We learned about Grep and how it can use regexes to get data from a file. The example below is finding all the words that match the regex k..d..g.....
. The regex is finding a word that, has k
in the first char, 2 char (not stated), d
in 4th char, another 2 wildcard chars, g
in 7th, and 5 more wildcard chars. When I say first char it isn't really first character, it is just the first part of the matching, so it can be start or middle of the word, as shown below.
$ grep "k..d..g....." words.txt
kindergarten
kindergartener
kindergartening
kindergartner
prekindergarten
prokindergarten
Grep is useful for getting the information, but there tools like Python that can also do regexes. Below shows the way to do the above regex, only difference is that python does it by start (more strict), so the regex is actually ^k..d..g.....
. I spent some more time on python and regexes, and had fun with it, maybe a bit too much... (kept going on tangents like all the tasks before, and coding in general!)
import re
RE = r'k..d..g.....'
with open('words.txt') as words:
for line in words:
if re.match(RE, line):
print(line)
>>> # OUTPUT
kindergarten
kindergartener
kindergartening
kindergartner
<<<
I did have some prior knowledge to regex before this task, so I spend some of this week researching extra about them. Furthermore, I managed to find how they got exploited at Cloudflare, in short someone made a regex 1 that was very computational heavy and crashed their servers. Because it crashed their servers they couldn’t stop it as the control panel used their servers to authenticate. It only lasted around 30 minutes, a long time for a big percentage of websites to be broken for, but it isn't that long considering other attacks on websites.

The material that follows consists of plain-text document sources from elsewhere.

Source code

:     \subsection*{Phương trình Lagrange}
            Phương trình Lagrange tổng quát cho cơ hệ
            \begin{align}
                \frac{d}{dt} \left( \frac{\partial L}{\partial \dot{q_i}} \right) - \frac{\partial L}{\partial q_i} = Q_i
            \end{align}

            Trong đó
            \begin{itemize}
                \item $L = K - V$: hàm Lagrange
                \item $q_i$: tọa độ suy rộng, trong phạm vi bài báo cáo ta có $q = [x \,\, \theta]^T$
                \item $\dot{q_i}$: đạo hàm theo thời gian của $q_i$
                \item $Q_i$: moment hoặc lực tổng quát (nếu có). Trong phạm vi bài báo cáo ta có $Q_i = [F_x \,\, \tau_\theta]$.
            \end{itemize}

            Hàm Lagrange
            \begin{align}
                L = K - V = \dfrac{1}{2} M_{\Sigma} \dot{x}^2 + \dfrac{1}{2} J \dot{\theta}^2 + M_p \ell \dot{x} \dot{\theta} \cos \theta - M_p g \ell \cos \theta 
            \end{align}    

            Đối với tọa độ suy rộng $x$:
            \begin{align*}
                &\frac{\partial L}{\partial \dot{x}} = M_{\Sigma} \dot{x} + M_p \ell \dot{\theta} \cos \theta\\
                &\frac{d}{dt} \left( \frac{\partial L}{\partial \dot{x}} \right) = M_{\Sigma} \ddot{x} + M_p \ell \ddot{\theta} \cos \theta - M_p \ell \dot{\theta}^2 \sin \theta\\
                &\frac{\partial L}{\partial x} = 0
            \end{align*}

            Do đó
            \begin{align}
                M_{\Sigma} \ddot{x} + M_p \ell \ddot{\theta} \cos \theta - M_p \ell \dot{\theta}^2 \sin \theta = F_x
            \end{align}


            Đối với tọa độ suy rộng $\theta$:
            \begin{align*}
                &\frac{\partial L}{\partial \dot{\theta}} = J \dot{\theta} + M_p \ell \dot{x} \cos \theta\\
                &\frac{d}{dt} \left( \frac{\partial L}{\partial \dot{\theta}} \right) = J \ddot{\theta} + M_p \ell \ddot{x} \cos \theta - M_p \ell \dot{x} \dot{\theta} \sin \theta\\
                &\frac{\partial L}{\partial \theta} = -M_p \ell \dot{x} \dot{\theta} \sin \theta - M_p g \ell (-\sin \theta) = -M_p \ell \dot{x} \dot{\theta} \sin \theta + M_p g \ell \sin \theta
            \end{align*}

I believe we are learning this, is because it is useful for databases (data science) and making a website (web dev). I say that because then making servers you want to make sure the imputed data is what you want (eg. testing for secure passwords) and that it isn't going to destroy the servers. Even though I am doing this because I already did the tasks that was meant to be done, I did do a lot of work on it. Though it is an extension task, the reason why I haven't finished it fully. I will plan do it next week or whenever have no other tasks to do. Some of the struggles I had was understanding how to do the work, I already had a good understanding on regex, but I didn't know as much on the Python side, and how to apply it for things not just as simple as a basic check of a string. Some things I need to do whenever I do this next time is (hopefully soon), read more on the given files, and complete those tasks. I also need to learn how to read the content better, and to those tasks quicker (even though I am doing the extension work because I finished the work earlier than anticipated)
Footnotes
-
The bad regex:
(?:(?:\"|'|\]|\}|\\|\d|(?:nan|infinity|true|false|null|undefined|symbol|math)|\`|\-|\+)+[)]*;?((?:\s|-|~|!|{}|\|\||\+)*.*(?:.*=.*)))
↩